Tuesday, January 31, 2006

Poetry Break: Preteritic Memories

Fresh off of reading Hans Blumenberg's Legitimacy of the Modern Age some twenty years ago, and with images from an even earlier reading of Thomas Pynchon's epic Gravity's Rainbow still shimmering in my memory, I found myself musing on how the preterite might feel about God.

Who are the "preterite"?

To oversimplify: the preterite are those "passed over" by God in his arbitrary decision on whom to save, according to predestinarian systems such as those worked out by St. Augustine or Jean Calvin.

Actually, the preterite's situation is far worse: God arbitrarily selected them, before the foundations of the world, for damnation. At least, the Calvinist God does. I'm less sure about Augustine since I've not read him in such a long time.
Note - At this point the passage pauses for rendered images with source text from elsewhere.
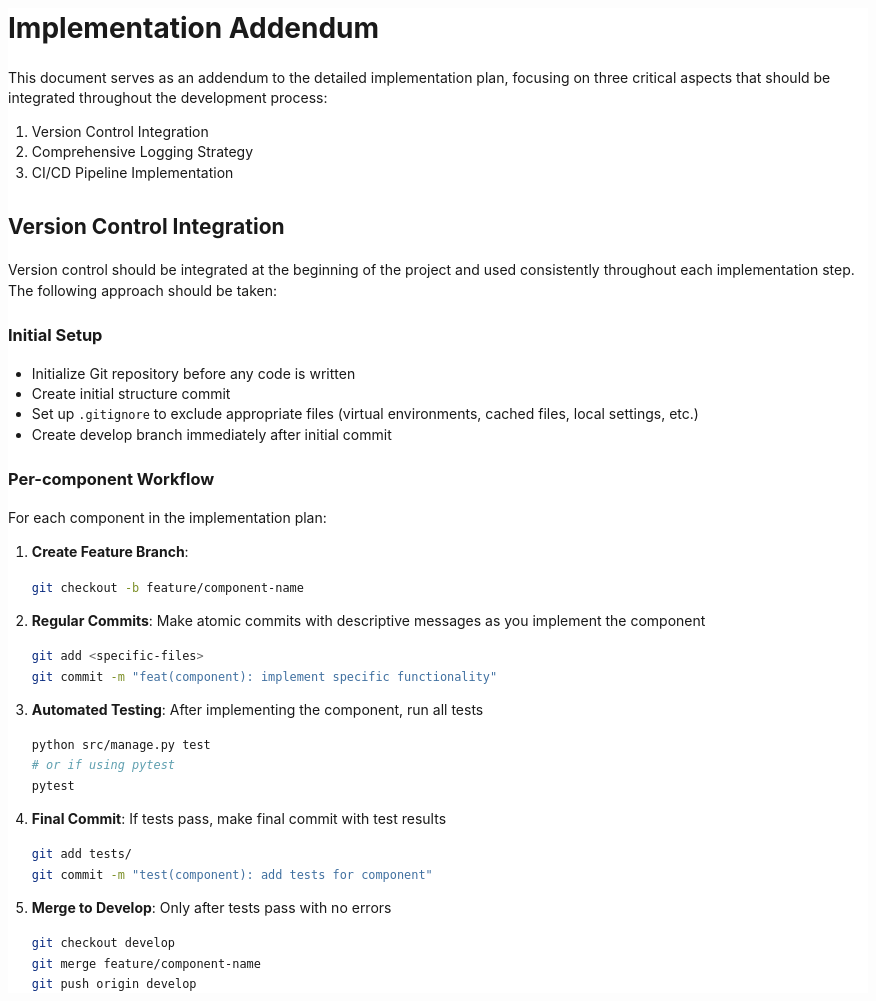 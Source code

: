 # Implementation Addendum

This document serves as an addendum to the detailed implementation plan, focusing on three critical aspects that should be integrated throughout the development process:

1. Version Control Integration
2. Comprehensive Logging Strategy
3. CI/CD Pipeline Implementation

## Version Control Integration

Version control should be integrated at the beginning of the project and used consistently throughout each implementation step. The following approach should be taken:

### Initial Setup
- Initialize Git repository before any code is written
- Create initial structure commit
- Set up `.gitignore` to exclude appropriate files (virtual environments, cached files, local settings, etc.)
- Create develop branch immediately after initial commit

### Per-component Workflow
For each component in the implementation plan:

1. **Create Feature Branch**: 
   ```bash
   git checkout -b feature/component-name
   ```

2. **Regular Commits**: Make atomic commits with descriptive messages as you implement the component
   ```bash
   git add <specific-files>
   git commit -m "feat(component): implement specific functionality"
   ```

3. **Automated Testing**: After implementing the component, run all tests
   ```bash
   python src/manage.py test
   # or if using pytest
   pytest
   ```

4. **Final Commit**: If tests pass, make final commit with test results
   ```bash
   git add tests/
   git commit -m "test(component): add tests for component"
   ```

5. **Merge to Develop**: Only after tests pass with no errors
   ```bash
   git checkout develop
   git merge feature/component-name
   git push origin develop
   ```
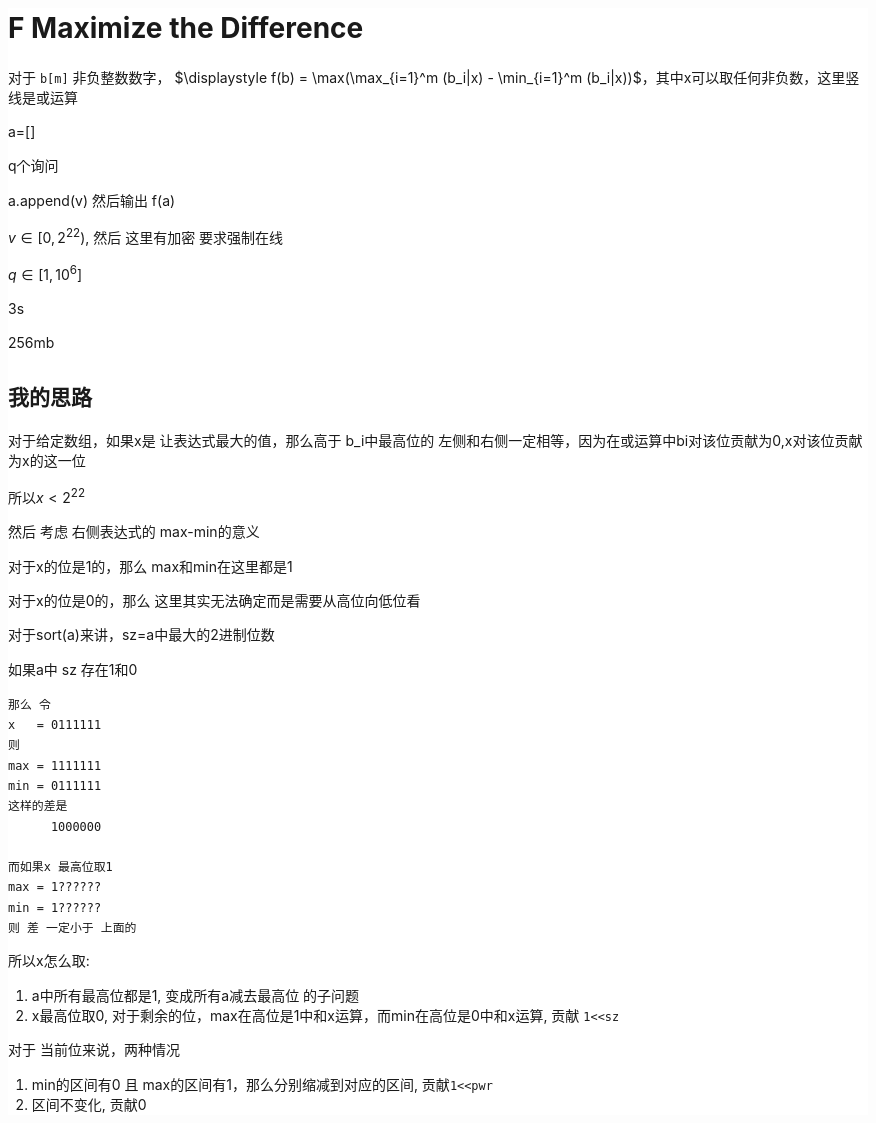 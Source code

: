 # F Maximize the Difference

对于 `b[m]` 非负整数数字， $\displaystyle f(b) = \max(\max_{i=1}^m (b_i|x) - \min_{i=1}^m (b_i|x))$，其中x可以取任何非负数，这里竖线是或运算

a=[]

q个询问

a.append(v) 然后输出 f(a)

$v \in[0,2^{22})$, 然后 这里有加密 要求强制在线

$q \in[1,10^{6}]$

3s

256mb

## 我的思路

对于给定数组，如果x是 让表达式最大的值，那么高于 b_i中最高位的 左侧和右侧一定相等，因为在或运算中bi对该位贡献为0,x对该位贡献为x的这一位

所以$x < 2^{22}$

然后 考虑 右侧表达式的 max-min的意义

对于x的位是1的，那么 max和min在这里都是1

对于x的位是0的，那么 这里其实无法确定而是需要从高位向低位看

对于sort(a)来讲，sz=a中最大的2进制位数

如果a中 sz 存在1和0


```
那么 令
x   = 0111111
则
max = 1111111
min = 0111111
这样的差是
      1000000

而如果x 最高位取1
max = 1??????
min = 1??????
则 差 一定小于 上面的
```

所以x怎么取:

1. a中所有最高位都是1, 变成所有a减去最高位 的子问题
2. x最高位取0, 对于剩余的位，max在高位是1中和x运算，而min在高位是0中和x运算, 贡献 `1<<sz`

对于 当前位来说，两种情况

1. min的区间有0 且 max的区间有1，那么分别缩减到对应的区间, 贡献`1<<pwr`
2. 区间不变化, 贡献0
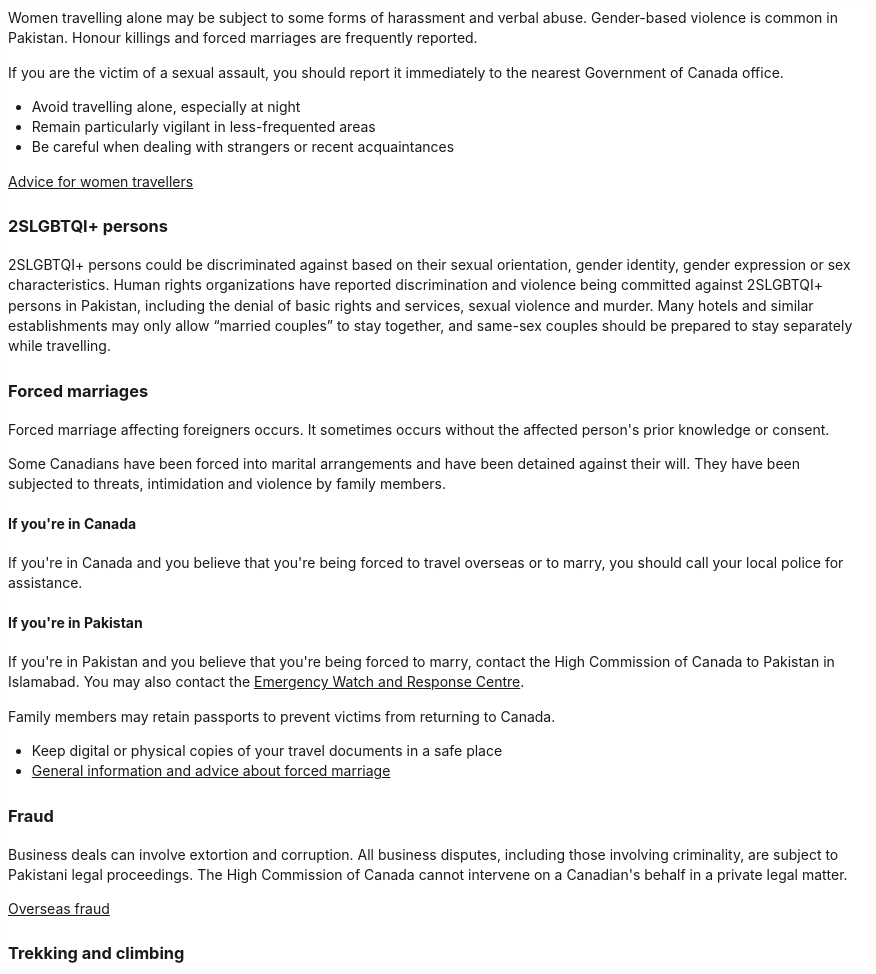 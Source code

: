 Women travelling alone may be subject to some forms of harassment and verbal abuse. Gender-based violence is common in Pakistan. Honour killings and forced marriages are frequently reported.

If you are the victim of a sexual assault, you should report it immediately to the nearest Government of Canada office.

* Avoid travelling alone, especially at night
* Remain particularly vigilant in less-frequented areas
* Be careful when dealing with strangers or recent acquaintances

[Advice for women travellers](https://travel.gc.ca/travelling/health-safety/advice-for-women-travellers "Advice for women travellers")

### 2SLGBTQI+ persons

2SLGBTQI+ persons could be discriminated against based on their sexual orientation, gender identity, gender expression or sex characteristics. Human rights organizations have reported discrimination and violence being committed against 2SLGBTQI+ persons in Pakistan, including the denial of basic rights and services, sexual violence and murder. Many hotels and similar establishments may only allow “married couples” to stay together, and same-sex couples should be prepared to stay separately while travelling.

### Forced marriages

Forced marriage affecting foreigners occurs. It sometimes occurs without the affected person's prior knowledge or consent.

Some Canadians have been forced into marital arrangements and have been detained against their will. They have been subjected to threats, intimidation and violence by family members.

#### If you're in Canada

If you're in Canada and you believe that you're being forced to travel overseas or to marry, you should call your local police for assistance.

#### If you're in Pakistan

If you're in Pakistan and you believe that you're being forced to marry, contact the High Commission of Canada to Pakistan in Islamabad. You may also contact the [Emergency Watch and Response Centre](https://travel.gc.ca/assistance/emergency-assistance).

Family members may retain passports to prevent victims from returning to Canada.

* Keep digital or physical copies of your travel documents in a safe place
* [General information and advice about forced marriage](https://travel.gc.ca/assistance/emergency-info/forced-marriage)

### Fraud

Business deals can involve extortion and corruption. All business disputes, including those involving criminality, are subject to Pakistani legal proceedings. The High Commission of Canada cannot intervene on a Canadian's behalf in a private legal matter.

[Overseas fraud](https://travel.gc.ca/travelling/health-safety/overseas-fraud)

### Trekking and climbing
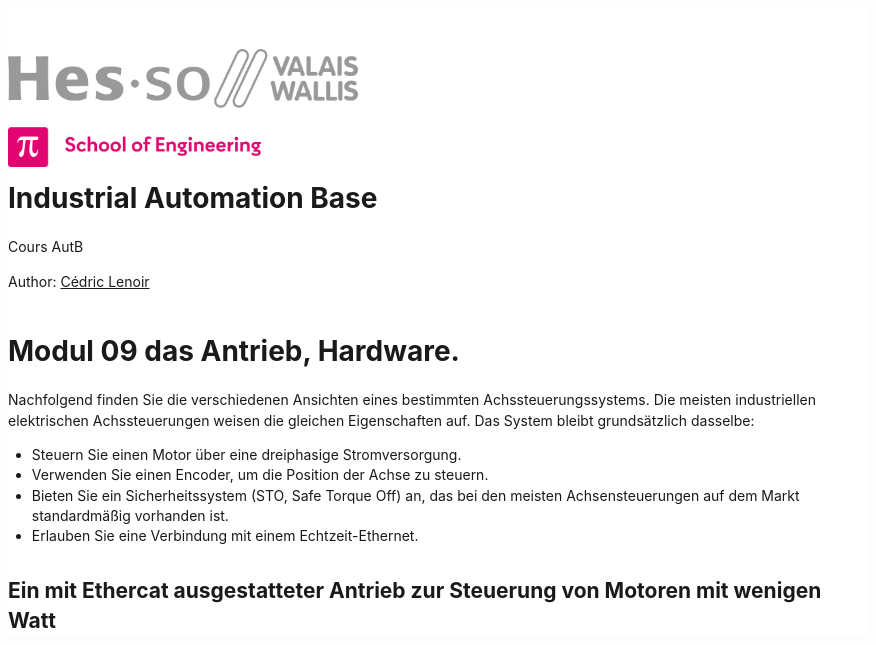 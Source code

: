 <h1 align="left">
  <br>
  <img src="./img/hei-en.png" alt="HEI-Vs Logo" width="350">
  <br>
  Industrial Automation Base
  <br>
</h1>

Cours AutB

Author: [Cédric Lenoir](mailto:cedric.lenoir@hevs.ch)

# Modul 09 das Antrieb, Hardware.
Nachfolgend finden Sie die verschiedenen Ansichten eines bestimmten Achssteuerungssystems. Die meisten industriellen elektrischen Achssteuerungen weisen die gleichen Eigenschaften auf. Das System bleibt grundsätzlich dasselbe:

- Steuern Sie einen Motor über eine dreiphasige Stromversorgung.
- Verwenden Sie einen Encoder, um die Position der Achse zu steuern.
- Bieten Sie ein Sicherheitssystem (STO, Safe Torque Off) an, das bei den meisten Achsensteuerungen auf dem Markt standardmäßig vorhanden ist.
- Erlauben Sie eine Verbindung mit einem Echtzeit-Ethernet.

## Ein mit Ethercat ausgestatteter Antrieb zur Steuerung von Motoren mit wenigen Watt

<figure align="center">
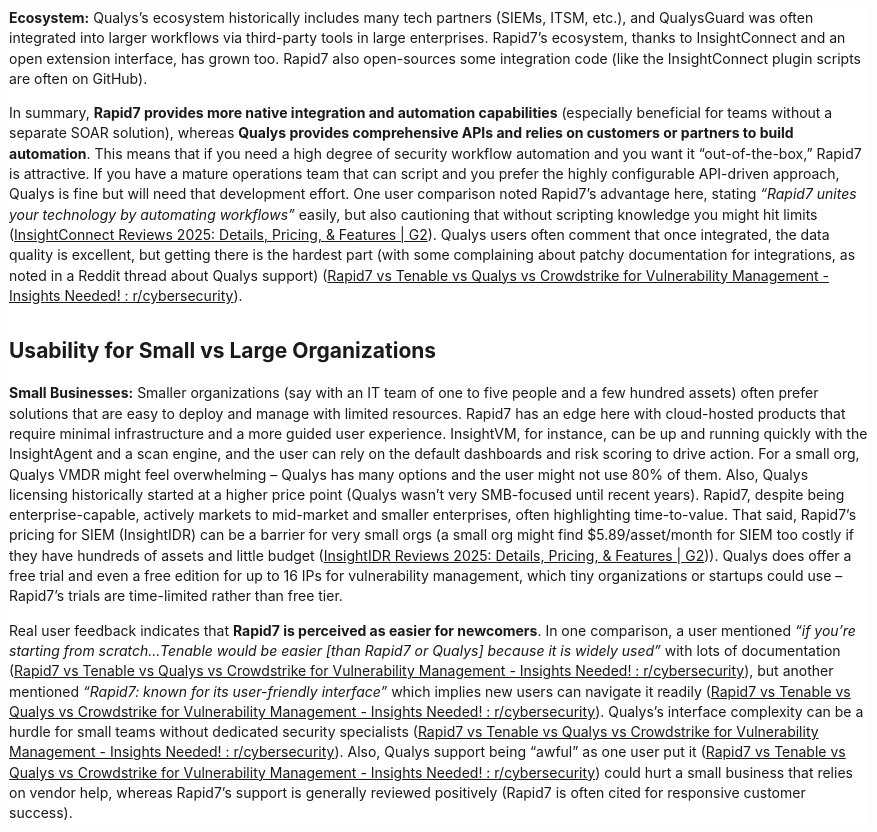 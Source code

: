 **Ecosystem:** Qualys’s ecosystem historically includes many tech partners (SIEMs, ITSM, etc.), and QualysGuard was often integrated into larger workflows via third-party tools in large enterprises. Rapid7’s ecosystem, thanks to InsightConnect and an open extension interface, has grown too. Rapid7 also open-sources some integration code (like the InsightConnect plugin scripts are often on GitHub). 

In summary, **Rapid7 provides more native integration and automation capabilities** (especially beneficial for teams without a separate SOAR solution), whereas **Qualys provides comprehensive APIs and relies on customers or partners to build automation**. This means that if you need a high degree of security workflow automation and you want it “out-of-the-box,” Rapid7 is attractive. If you have a mature operations team that can script and you prefer the highly configurable API-driven approach, Qualys is fine but will need that development effort. One user comparison noted Rapid7’s advantage here, stating *“Rapid7 unites your technology by automating workflows”* easily, but also cautioning that without scripting knowledge you might hit limits ([InsightConnect Reviews 2025: Details, Pricing, & Features | G2](https://www.g2.com/products/insightconnect/reviews#reviews#:~:text=What%20do%20you%20dislike%20about,InsightConnect)). Qualys users often comment that once integrated, the data quality is excellent, but getting there is the hardest part (with some complaining about patchy documentation for integrations, as noted in a Reddit thread about Qualys support) ([Rapid7 vs Tenable vs Qualys vs Crowdstrike for Vulnerability Management - Insights Needed! : r/cybersecurity](https://www.reddit.com/r/cybersecurity/comments/1daplac/rapid7_vs_tenable_vs_qualys_vs_crowdstrike_for/#:~:text=%E2%80%A2)).

## Usability for Small vs Large Organizations

**Small Businesses:** Smaller organizations (say with an IT team of one to five people and a few hundred assets) often prefer solutions that are easy to deploy and manage with limited resources. Rapid7 has an edge here with cloud-hosted products that require minimal infrastructure and a more guided user experience. InsightVM, for instance, can be up and running quickly with the InsightAgent and a scan engine, and the user can rely on the default dashboards and risk scoring to drive action. For a small org, Qualys VMDR might feel overwhelming – Qualys has many options and the user might not use 80% of them. Also, Qualys licensing historically started at a higher price point (Qualys wasn’t very SMB-focused until recent years). Rapid7, despite being enterprise-capable, actively markets to mid-market and smaller enterprises, often highlighting time-to-value. That said, Rapid7’s pricing for SIEM (InsightIDR) can be a barrier for very small orgs (a small org might find $5.89/asset/month for SIEM too costly if they have hundreds of assets and little budget ([InsightIDR Reviews 2025: Details, Pricing, & Features | G2](https://www.g2.com/products/insightidr/reviews#:~:text=What%20do%20you%20dislike%20about,InsightIDR))). Qualys does offer a free trial and even a free edition for up to 16 IPs for vulnerability management, which tiny organizations or startups could use – Rapid7’s trials are time-limited rather than free tier.

Real user feedback indicates that **Rapid7 is perceived as easier for newcomers**. In one comparison, a user mentioned *“if you’re starting from scratch…Tenable would be easier [than Rapid7 or Qualys] because it is widely used”* with lots of documentation ([Rapid7 vs Tenable vs Qualys vs Crowdstrike for Vulnerability Management - Insights Needed! : r/cybersecurity](https://www.reddit.com/r/cybersecurity/comments/1daplac/rapid7_vs_tenable_vs_qualys_vs_crowdstrike_for/#:~:text=Personally%20have%20used%20all%20Tenable%2C,lots%20of%20documentation%20for%20beginners)), but another mentioned *“Rapid7: known for its user-friendly interface”* which implies new users can navigate it readily ([Rapid7 vs Tenable vs Qualys vs Crowdstrike for Vulnerability Management - Insights Needed! : r/cybersecurity](https://www.reddit.com/r/cybersecurity/comments/1daplac/rapid7_vs_tenable_vs_qualys_vs_crowdstrike_for/#:~:text=Rapid7%3A)). Qualys’s interface complexity can be a hurdle for small teams without dedicated security specialists ([Rapid7 vs Tenable vs Qualys vs Crowdstrike for Vulnerability Management - Insights Needed! : r/cybersecurity](https://www.reddit.com/r/cybersecurity/comments/1daplac/rapid7_vs_tenable_vs_qualys_vs_crowdstrike_for/#:~:text=Qualys%3A)). Also, Qualys support being “awful” as one user put it ([Rapid7 vs Tenable vs Qualys vs Crowdstrike for Vulnerability Management - Insights Needed! : r/cybersecurity](https://www.reddit.com/r/cybersecurity/comments/1daplac/rapid7_vs_tenable_vs_qualys_vs_crowdstrike_for/#:~:text=%E2%80%A2)) could hurt a small business that relies on vendor help, whereas Rapid7’s support is generally reviewed positively (Rapid7 is often cited for responsive customer success).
For my poem, I chose the preteritic voice of one acutely aware that he has been passed over, arbitrarily damned, and who consequently reflects upon both the personal and world-historical significance of such a deity.
Preteritic Memories

The risen lord has passed over me.
I have felt his shadow, like the cold, dark
shade of a vicious bird of prey, seeking
out those whom he elects, into whom he
can surely sink penetrating talons.

I am glad he has passed over, this
cruel angel of death, wings beating with
cool passion roused in that one
ancient of days, Yahweh, semitic god
before whose solemn name men trembled.

Was it the darkness I felt passed then,
when I shivered, or was it my fear;
and did I hesitate, to raise my eyes,
afraid of what it was might be above?
Look not upon the form of god, and live.

Pronoia has passed from the world,
never fully persuaded, anyway,
by the word -- and neither could the mighty
divine will work its mysterious way,
recusant matter refusing ideal form.

Utterly lost, but haunted by the past,
an illusion, a cosmos we could trust,
nostalgic for the order broken then,
we now construct unhidden purposes --
but find concrete transcendence has its cost.
Horace Jeffery Hodges
Copyright 1985

3 Comments:

At 11:28 PM, Blogger James Brush said...

This is very haunting. I've read it several times since you posted it and I keep thinking about it. Thanks for sharing it.

 
At 12:55 AM, Blogger Macuquinas d' Oro said...

Nice poem, and thank you for reminding about the strange doctrine of preterition.
I think I share with your narrator a sense of utter incomprehension at the notion of a just and merciful God arbitrarily pre-selecting souls for damnation. That is for me a sure signature of a deity who is both cruel and incompetent. I think I could cope better with a doctrine of pretermission. At least a deity simply forget or fail to save could still be thought benevolent.

 
At 4:53 AM, Blogger Horace Jeffery Hodges said...

You're welcome, James. I'm glad that you liked the poem.

Oudeis Oudamou, the first time that I heard the Calvinist doctrine of preterition, I was appalled. I find the views of Arminius (and Milton and Molina) much more palatable.

No doubt, I have Calvinist readers among those who visit this site, and I don't want to offend them, so let me add that I otherwise admire Calvin for his intellect, rigor, and discipline.